One hundred years before today…
On a glass platform suspended above the desert, Illyria watches the pre-dawn illuminate the Rust Yards.
In her black-metal hand is the precious Warrant: freedom freshly inked on ancient paper, stamped with the Imperial seal.
Beside her stands the Inquisitor whose life she saved a year ago.
Illyria’s father had been starship crew, retired into the Administratum of the Winter Hive; tales of intergalactic adventure, wondrous planets and exotic xenos fuelled the young Illyria’s imagination, as unknowingly the creeping lung rot seeping through the ventilation from the sump-gas pools slowly killed her parents. On the day her father died – a week before her mother, and a week after Illyria’s twenty third birthday – Illyria decided no matter the cost, she would escape Hive life to the stars. She’d inherited the little hab her parents had owned, though now she knew she was living on borrowed time; every breath in the Winter Hive was killing her.

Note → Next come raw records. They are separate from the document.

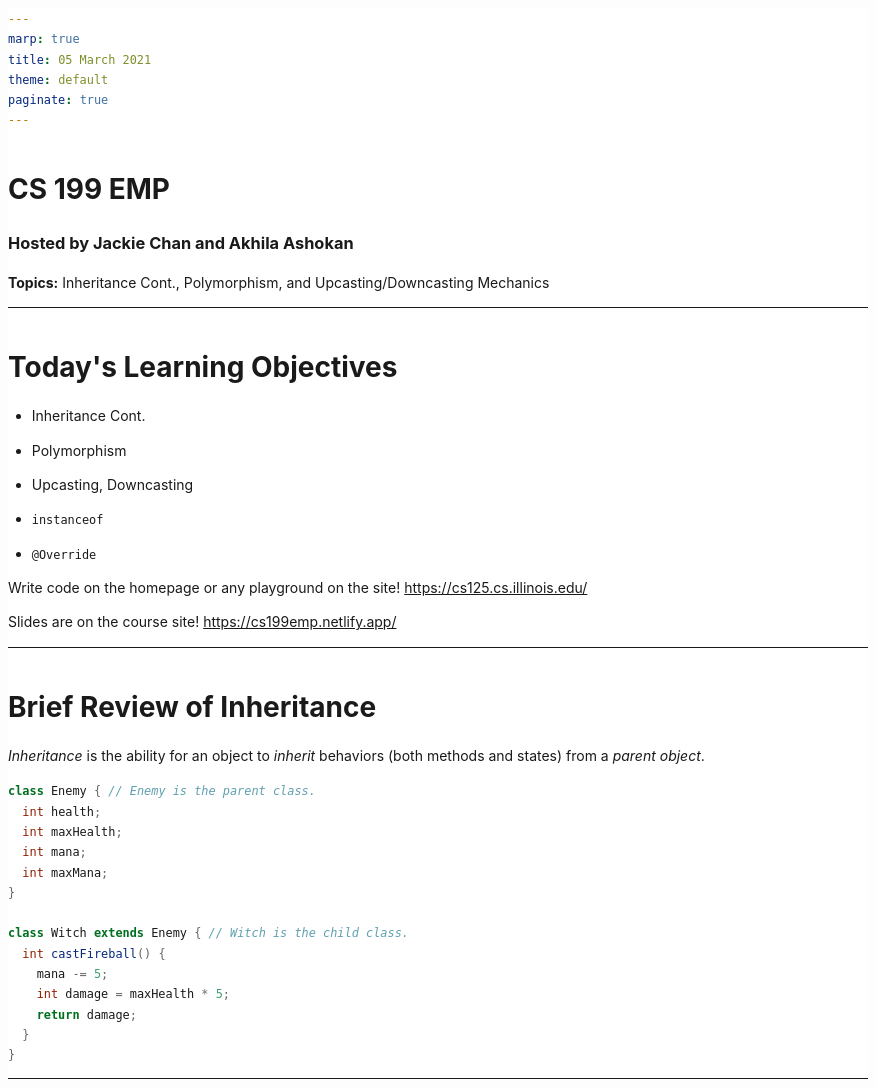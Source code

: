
 ```yaml
---
marp: true
title: 05 March 2021
theme: default
paginate: true
---
```

#  CS 199 EMP

### Hosted by Jackie Chan and Akhila Ashokan

**Topics:** Inheritance Cont., Polymorphism, and Upcasting/Downcasting Mechanics

---

# Today's Learning Objectives
- Inheritance Cont.

- Polymorphism

- Upcasting, Downcasting

- `instanceof`

- `@Override`

Write code on the homepage or any playground on the site!
https://cs125.cs.illinois.edu/

Slides are on the course site!
https://cs199emp.netlify.app/

---

# Brief Review of Inheritance

*Inheritance* is the ability for an object to *inherit* behaviors (both methods and states) from a *parent object*.

```java
class Enemy { // Enemy is the parent class.
  int health;
  int maxHealth;
  int mana;
  int maxMana;
}

class Witch extends Enemy { // Witch is the child class.
  int castFireball() {
    mana -= 5;
    int damage = maxHealth * 5;
    return damage;
  }
}
```

---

She found herself a job at the docks driving mech-loaders, started looking for ship-crew work, though the story was always the same: no-one wanted to hire an inexperienced girl with no spacer skills. Her search for escape grew more and more frustrating, until the day she saved the life of a stranger.

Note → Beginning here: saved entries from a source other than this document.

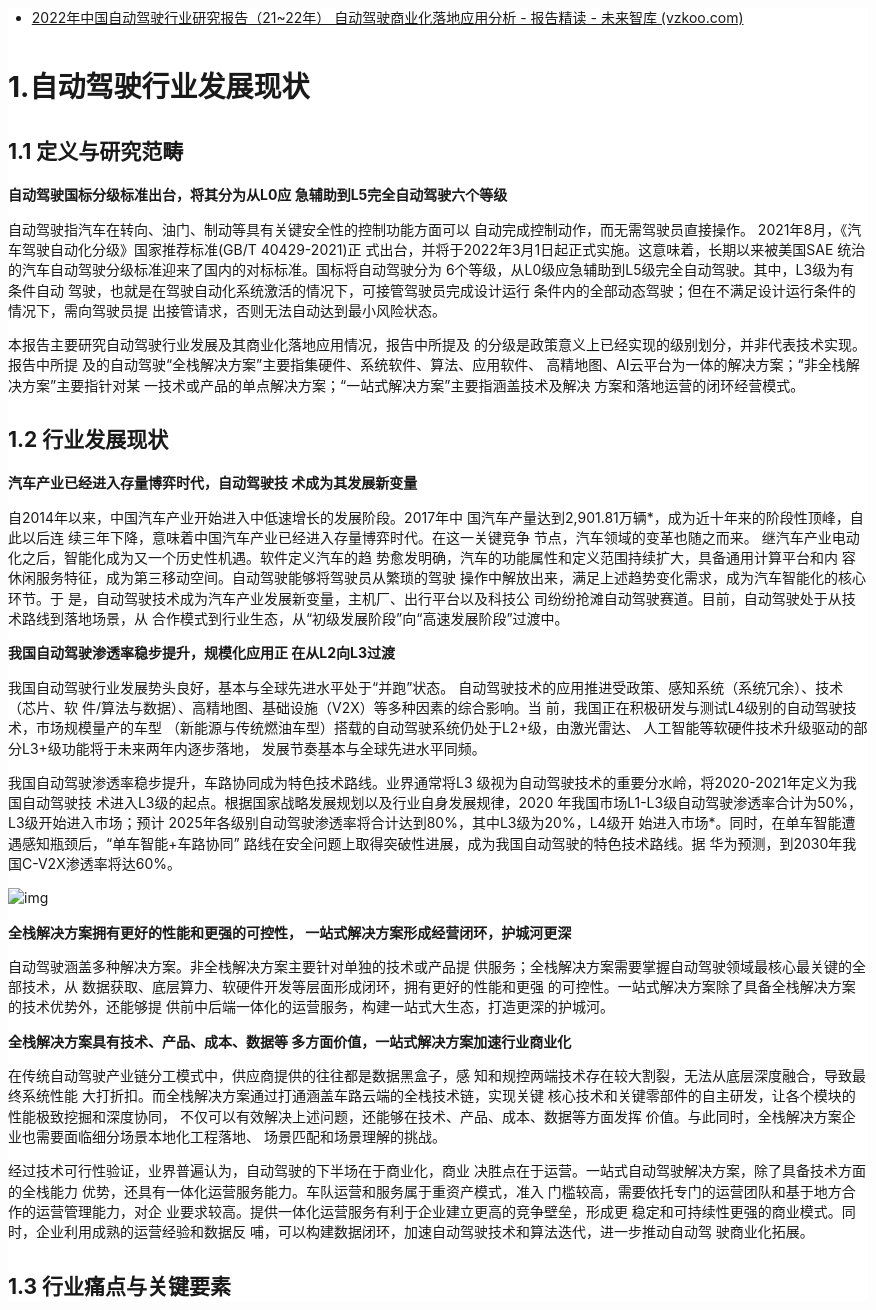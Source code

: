 - [2022年中国自动驾驶行业研究报告（21~22年） 自动驾驶商业化落地应用分析 - 报告精读 - 未来智库 (vzkoo.com)](https://www.vzkoo.com/read/2022081995baf8fec39073a9c2d60b9b.html)

# 1.自动驾驶行业发展现状

## **1.1 定义与研究范畴**

**自动驾驶国标分级标准出台，将其分为从L0应 急辅助到L5完全自动驾驶六个等级**

自动驾驶指汽车在转向、油门、制动等具有关键安全性的控制功能方面可以 自动完成控制动作，而无需驾驶员直接操作。 2021年8月，《汽车驾驶自动化分级》国家推荐标准(GB/T 40429-2021)正 式出台，并将于2022年3月1日起正式实施。这意味着，长期以来被美国SAE 统治的汽车自动驾驶分级标准迎来了国内的对标标准。国标将自动驾驶分为 6个等级，从L0级应急辅助到L5级完全自动驾驶。其中，L3级为有条件自动 驾驶，也就是在驾驶自动化系统激活的情况下，可接管驾驶员完成设计运行 条件内的全部动态驾驶；但在不满足设计运行条件的情况下，需向驾驶员提 出接管请求，否则无法自动达到最小风险状态。

本报告主要研究自动驾驶行业发展及其商业化落地应用情况，报告中所提及 的分级是政策意义上已经实现的级别划分，并非代表技术实现。报告中所提 及的自动驾驶“全栈解决方案”主要指集硬件、系统软件、算法、应用软件、 高精地图、AI云平台为一体的解决方案；“非全栈解决方案”主要指针对某 一技术或产品的单点解决方案；“一站式解决方案”主要指涵盖技术及解决 方案和落地运营的闭环经营模式。

## **1.2 行业发展现状**

**汽车产业已经进入存量博弈时代，自动驾驶技 术成为其发展新变量**

自2014年以来，中国汽车产业开始进入中低速增长的发展阶段。2017年中 国汽车产量达到2,901.81万辆*，成为近十年来的阶段性顶峰，自此以后连 续三年下降，意味着中国汽车产业已经进入存量博弈时代。在这一关键竞争 节点，汽车领域的变革也随之而来。 继汽车产业电动化之后，智能化成为又一个历史性机遇。软件定义汽车的趋 势愈发明确，汽车的功能属性和定义范围持续扩大，具备通用计算平台和内 容休闲服务特征，成为第三移动空间。自动驾驶能够将驾驶员从繁琐的驾驶 操作中解放出来，满足上述趋势变化需求，成为汽车智能化的核心环节。于 是，自动驾驶技术成为汽车产业发展新变量，主机厂、出行平台以及科技公 司纷纷抢滩自动驾驶赛道。目前，自动驾驶处于从技术路线到落地场景，从 合作模式到行业生态，从“初级发展阶段”向“高速发展阶段”过渡中。

**我国自动驾驶渗透率稳步提升，规模化应用正 在从L2向L3过渡**

我国自动驾驶行业发展势头良好，基本与全球先进水平处于“并跑”状态。 自动驾驶技术的应用推进受政策、感知系统（系统冗余）、技术（芯片、软 件/算法与数据）、高精地图、基础设施（V2X）等多种因素的综合影响。当 前，我国正在积极研发与测试L4级别的自动驾驶技术，市场规模量产的车型 （新能源与传统燃油车型）搭载的自动驾驶系统仍处于L2+级，由激光雷达、 人工智能等软硬件技术升级驱动的部分L3+级功能将于未来两年内逐步落地， 发展节奏基本与全球先进水平同频。

我国自动驾驶渗透率稳步提升，车路协同成为特色技术路线。业界通常将L3 级视为自动驾驶技术的重要分水岭，将2020-2021年定义为我国自动驾驶技 术进入L3级的起点。根据国家战略发展规划以及行业自身发展规律，2020 年我国市场L1-L3级自动驾驶渗透率合计为50%，L3级开始进入市场；预计 2025年各级别自动驾驶渗透率将合计达到80%，其中L3级为20%，L4级开 始进入市场*。同时，在单车智能遭遇感知瓶颈后，“单车智能+车路协同” 路线在安全问题上取得突破性进展，成为我国自动驾驶的特色技术路线。据 华为预测，到2030年我国C-V2X渗透率将达60%。

![img](https://public.vzkoo.com/read-image/2022/0819/5bce93c4e18b17c9edb7ec25060fb03b.jpg?x-oss-process=image/resize,w_800,m_lfit)

**全栈解决方案拥有更好的性能和更强的可控性， 一站式解决方案形成经营闭环，护城河更深**

自动驾驶涵盖多种解决方案。非全栈解决方案主要针对单独的技术或产品提 供服务；全栈解决方案需要掌握自动驾驶领域最核心最关键的全部技术，从 数据获取、底层算力、软硬件开发等层面形成闭环，拥有更好的性能和更强 的可控性。一站式解决方案除了具备全栈解决方案的技术优势外，还能够提 供前中后端一体化的运营服务，构建一站式大生态，打造更深的护城河。

**全栈解决方案具有技术、产品、成本、数据等 多方面价值，一站式解决方案加速行业商业化**

在传统自动驾驶产业链分工模式中，供应商提供的往往都是数据黑盒子，感 知和规控两端技术存在较大割裂，无法从底层深度融合，导致最终系统性能 大打折扣。而全栈解决方案通过打通涵盖车路云端的全栈技术链，实现关键 核心技术和关键零部件的自主研发，让各个模块的性能极致挖掘和深度协同， 不仅可以有效解决上述问题，还能够在技术、产品、成本、数据等方面发挥 价值。与此同时，全栈解决方案企业也需要面临细分场景本地化工程落地、 场景匹配和场景理解的挑战。

经过技术可行性验证，业界普遍认为，自动驾驶的下半场在于商业化，商业 决胜点在于运营。一站式自动驾驶解决方案，除了具备技术方面的全栈能力 优势，还具有一体化运营服务能力。车队运营和服务属于重资产模式，准入 门槛较高，需要依托专门的运营团队和基于地方合作的运营管理能力，对企 业要求较高。提供一体化运营服务有利于企业建立更高的竞争壁垒，形成更 稳定和可持续性更强的商业模式。同时，企业利用成熟的运营经验和数据反 哺，可以构建数据闭环，加速自动驾驶技术和算法迭代，进一步推动自动驾 驶商业化拓展。

## **1.3 行业痛点与关键要素**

Walking home from the docks, she turned a corner and – snapshot image: ghost-light smouldering off a sword cast aside on the deck plates; a dying woman in blood-drenched gold armour straining to reach the fallen sword, intestines trailing from her like tentacles; and the creature that had done the damage rising above them both, wreathed in fire and shadow and the stench of the warp.
A moment’s non-decision, a tableau of weird; a point in time where fates are changed.
Because she had no reason not to, Illyria stepped forward and picked up the sword.
At the time, it only cost her an arm.
Beside her, wind catches the long tails of the Inquisitor’s coat, reveals the sheathed ghost-light sword.
(Ever since she touched it, Illyria hears its whispers in her dreams).
“So,” the Inquisitor says. “The Warrant is yours.”
Illyria nods. “Your debt is repaid.”
“Let me be the judge of that.”
Scattered across the desert in front of them are ten million abandoned starship hulls, surrounded by ten billion scattered starship parts. Overhead, Rust Mechanicus factory-platforms drift, cyber-tentacles and servo-claws reaching down to pluck treasure from the junk, those parts evolving into engines, weapons and hulls back up on the platform decks.
Across the local sector, the Rust Yards are heralded as the place where broken things are reborn.
“So,” the Inquisitor continues. “Choose.”
Illyria frowns. “I don’t understand.”
“A Rogue Trader captain is useless without a ship; so choose one.” Before Illyria can say anything, the Inquisitor holds up a warning hand. “Don’t thank me, Illyria of Winter Hive – one day you may regret picking up my sword.”
At the time – as Illyria flexes her new bio-mech arm and dreams of her own ship that will take her away from the Hive and this world – she thinks she understands the Inquisitor’s words well enough.
It is only today, the day of the assault on the hive of Skovarax, this day a century later – the day she loses her face – that Illyria Winter understands the true price of saving Inquisitor Kallatar.